> [Task requirements]: An exact copy of the records below is needed, with every picture left out.

> [Provided information]:
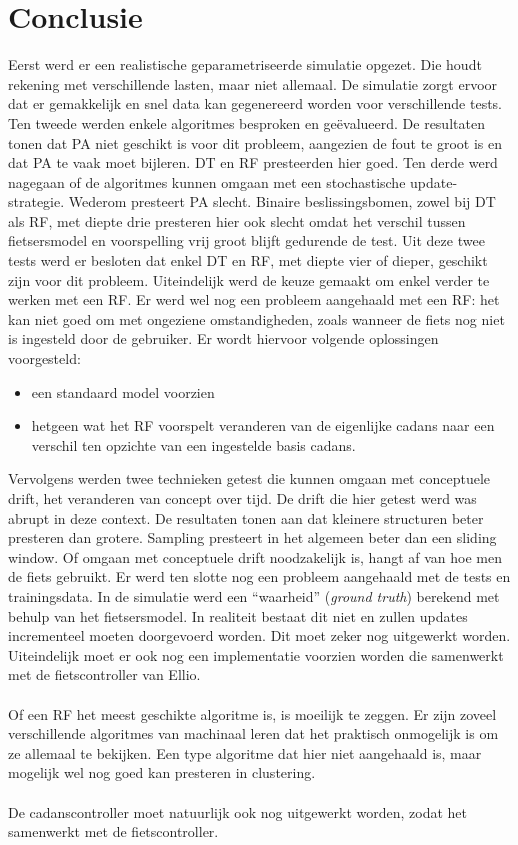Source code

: \chapter{Conclusie}
Eerst werd er een realistische geparametriseerde simulatie opgezet. Die houdt rekening met verschillende lasten, maar niet allemaal. De simulatie zorgt ervoor dat er gemakkelijk en snel data kan gegenereerd worden voor verschillende tests. Ten tweede werden enkele algoritmes besproken en geëvalueerd. De resultaten tonen dat PA niet geschikt is voor dit probleem, aangezien de fout te groot is en dat PA te vaak moet bijleren. DT en RF presteerden hier goed. Ten derde werd nagegaan of de algoritmes kunnen omgaan met een stochastische update-strategie. Wederom presteert PA slecht. Binaire beslissingsbomen, zowel bij DT als RF, met diepte drie presteren hier ook slecht omdat het verschil tussen fietsersmodel en voorspelling vrij groot blijft gedurende de test. Uit deze twee tests werd er besloten dat enkel DT en RF, met diepte vier of dieper, geschikt zijn voor dit probleem. Uiteindelijk werd de keuze gemaakt om enkel verder te werken met een RF. Er werd wel nog een probleem aangehaald met een RF: het kan niet goed om met ongeziene omstandigheden, zoals wanneer de fiets nog niet is ingesteld door de gebruiker. Er wordt hiervoor volgende oplossingen voorgesteld: 

\begin{itemize}
\item een standaard model voorzien
\item hetgeen wat het RF voorspelt veranderen van de eigenlijke cadans naar een verschil ten opzichte van een ingestelde basis cadans.
\end{itemize}

\noindent Vervolgens werden twee technieken getest die kunnen omgaan met conceptuele drift, het veranderen van concept over tijd. De drift die hier getest werd was abrupt in deze context. De resultaten tonen aan dat kleinere structuren beter presteren dan grotere. Sampling presteert in het algemeen beter dan een sliding window. Of omgaan met conceptuele drift noodzakelijk is, hangt af van hoe men de fiets gebruikt. Er werd ten slotte nog een probleem aangehaald met de tests en trainingsdata. In de simulatie werd een “waarheid” (\textit{ground truth}) berekend met behulp van het fietsersmodel. In realiteit bestaat dit niet en zullen updates incrementeel moeten doorgevoerd worden. Dit moet zeker nog uitgewerkt worden. Uiteindelijk moet er ook nog een implementatie voorzien worden die samenwerkt met de fietscontroller van Ellio.
\\\\
Of een RF het meest geschikte algoritme is, is moeilijk te zeggen. Er zijn zoveel verschillende algoritmes van machinaal leren dat het praktisch onmogelijk is om ze allemaal te bekijken. Een type algoritme dat hier niet aangehaald is, maar mogelijk wel nog goed kan presteren in clustering.
\\\\
De cadanscontroller moet natuurlijk ook nog uitgewerkt worden, zodat het samenwerkt met de fietscontroller.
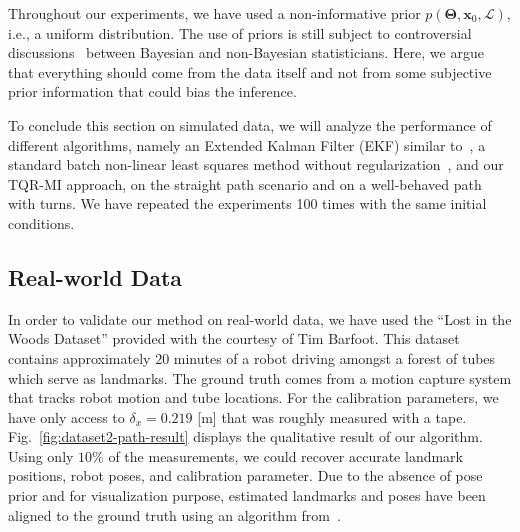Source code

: Throughout our experiments, we have used a non-informative prior
$p(\boldsymbol{\Theta}, \mathbf{x}_0, \mathcal{L})$, i.e., a uniform
distribution. The use of priors is still subject to controversial
discussions~\cite{gelman08objections} between Bayesian and non-Bayesian
statisticians. Here, we argue that everything should come from the data itself
and not from some subjective prior information that could bias the inference.

To conclude this section on simulated data, we will analyze the performance of
different algorithms, namely an Extended Kalman Filter (EKF) similar
to~\cite{martinelli06automatic}, a standard batch non-linear least squares
method without regularization~\cite{kuemmerle11simultaneous}, and our TQR-MI
approach, on the straight path scenario and on a well-behaved path with turns.
We have repeated the experiments 100 times with the same initial conditions.

\subsection{Real-world Data}

In order to validate our method on real-world data, we have used the ``Lost in
the Woods Dataset'' provided with the courtesy of Tim Barfoot. This dataset
contains approximately $20$ minutes of a robot driving amongst a forest of
tubes which serve as landmarks. The ground truth comes from a motion capture
system that tracks robot motion and tube locations. For the calibration
parameters, we have only access to $\delta_x=0.219$ [m] that was roughly
measured with a tape. Fig.~\ref{fig:dataset2-path-result} displays the
qualitative result of our algorithm. Using only $10\%$ of the measurements, we
could recover accurate landmark positions, robot poses, and calibration
parameter. Due to the absence of pose prior and for visualization purpose,
estimated landmarks and poses have been aligned to the ground truth using an
algorithm from~\cite{fiore01efficient}.

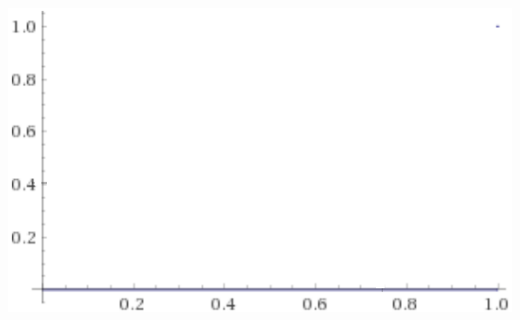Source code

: \documentclass{beamer}
\begin{document}
\begin{frame}
\begin{columns}
\begin{minipage}[c][0.4\textheight][c]{\linewidth}
\end{minipage}
\begin{minipage}[c][0.4\textheight][c]{\linewidth}
  \centering
  \includegraphics[width=0.8\linewidth]{drastDiag}
\end{minipage}
\end{columns}
\end{frame}
\end{document}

> [Response area]:
Source code

: \chapter{Conclusie}
Eerst werd er een realistische geparametriseerde simulatie opgezet. Die houdt rekening met verschillende lasten, maar niet allemaal. De simulatie zorgt ervoor dat er gemakkelijk en snel data kan gegenereerd worden voor verschillende tests. Ten tweede werden enkele algoritmes besproken en geëvalueerd. De resultaten tonen dat PA niet geschikt is voor dit probleem, aangezien de fout te groot is en dat PA te vaak moet bijleren. DT en RF presteerden hier goed. Ten derde werd nagegaan of de algoritmes kunnen omgaan met een stochastische update-strategie. Wederom presteert PA slecht. Binaire beslissingsbomen, zowel bij DT als RF, met diepte drie presteren hier ook slecht omdat het verschil tussen fietsersmodel en voorspelling vrij groot blijft gedurende de test. Uit deze twee tests werd er besloten dat enkel DT en RF, met diepte vier of dieper, geschikt zijn voor dit probleem. Uiteindelijk werd de keuze gemaakt om enkel verder te werken met een RF. Er werd wel nog een probleem aangehaald met een RF: het kan niet goed om met ongeziene omstandigheden, zoals wanneer de fiets nog niet is ingesteld door de gebruiker. Er wordt hiervoor volgende oplossingen voorgesteld: 

\begin{itemize}
\item een standaard model voorzien
\item hetgeen wat het RF voorspelt veranderen van de eigenlijke cadans naar een verschil ten opzichte van een ingestelde basis cadans.
\end{itemize}

\noindent Vervolgens werden twee technieken getest die kunnen omgaan met conceptuele drift, het veranderen van concept over tijd. De drift die hier getest werd was abrupt in deze context. De resultaten tonen aan dat kleinere structuren beter presteren dan grotere. Sampling presteert in het algemeen beter dan een sliding window. Of omgaan met conceptuele drift noodzakelijk is, hangt af van hoe men de fiets gebruikt. Er werd ten slotte nog een probleem aangehaald met de tests en trainingsdata. In de simulatie werd een “waarheid” (\textit{ground truth}) berekend met behulp van het fietsersmodel. In realiteit bestaat dit niet en zullen updates incrementeel moeten doorgevoerd worden. Dit moet zeker nog uitgewerkt worden. Uiteindelijk moet er ook nog een implementatie voorzien worden die samenwerkt met de fietscontroller van Ellio.
\\\\
Of een RF het meest geschikte algoritme is, is moeilijk te zeggen. Er zijn zoveel verschillende algoritmes van machinaal leren dat het praktisch onmogelijk is om ze allemaal te bekijken. Een type algoritme dat hier niet aangehaald is, maar mogelijk wel nog goed kan presteren in clustering.
\\\\
De cadanscontroller moet natuurlijk ook nog uitgewerkt worden, zodat het samenwerkt met de fietscontroller.
Source code

: Throughout our experiments, we have used a non-informative prior
$p(\boldsymbol{\Theta}, \mathbf{x}_0, \mathcal{L})$, i.e., a uniform
distribution. The use of priors is still subject to controversial
discussions~\cite{gelman08objections} between Bayesian and non-Bayesian
statisticians. Here, we argue that everything should come from the data itself
and not from some subjective prior information that could bias the inference.

To conclude this section on simulated data, we will analyze the performance of
different algorithms, namely an Extended Kalman Filter (EKF) similar
to~\cite{martinelli06automatic}, a standard batch non-linear least squares
method without regularization~\cite{kuemmerle11simultaneous}, and our TQR-MI
approach, on the straight path scenario and on a well-behaved path with turns.
We have repeated the experiments 100 times with the same initial conditions.

\subsection{Real-world Data}

In order to validate our method on real-world data, we have used the ``Lost in
the Woods Dataset'' provided with the courtesy of Tim Barfoot. This dataset
contains approximately $20$ minutes of a robot driving amongst a forest of
tubes which serve as landmarks. The ground truth comes from a motion capture
system that tracks robot motion and tube locations. For the calibration
parameters, we have only access to $\delta_x=0.219$ [m] that was roughly
measured with a tape. Fig.~\ref{fig:dataset2-path-result} displays the
qualitative result of our algorithm. Using only $10\%$ of the measurements, we
could recover accurate landmark positions, robot poses, and calibration
parameter. Due to the absence of pose prior and for visualization purpose,
estimated landmarks and poses have been aligned to the ground truth using an
algorithm from~\cite{fiore01efficient}.

Source code

: \documentclass{beamer}
\begin{document}
\begin{frame}
\begin{columns}
\begin{minipage}[c][0.4\textheight][c]{\linewidth}
\end{minipage}
\begin{minipage}[c][0.4\textheight][c]{\linewidth}
  \centering
  \includegraphics[width=0.8\linewidth]{drastDiag}
\end{minipage}
\end{columns}
\end{frame}
\end{document}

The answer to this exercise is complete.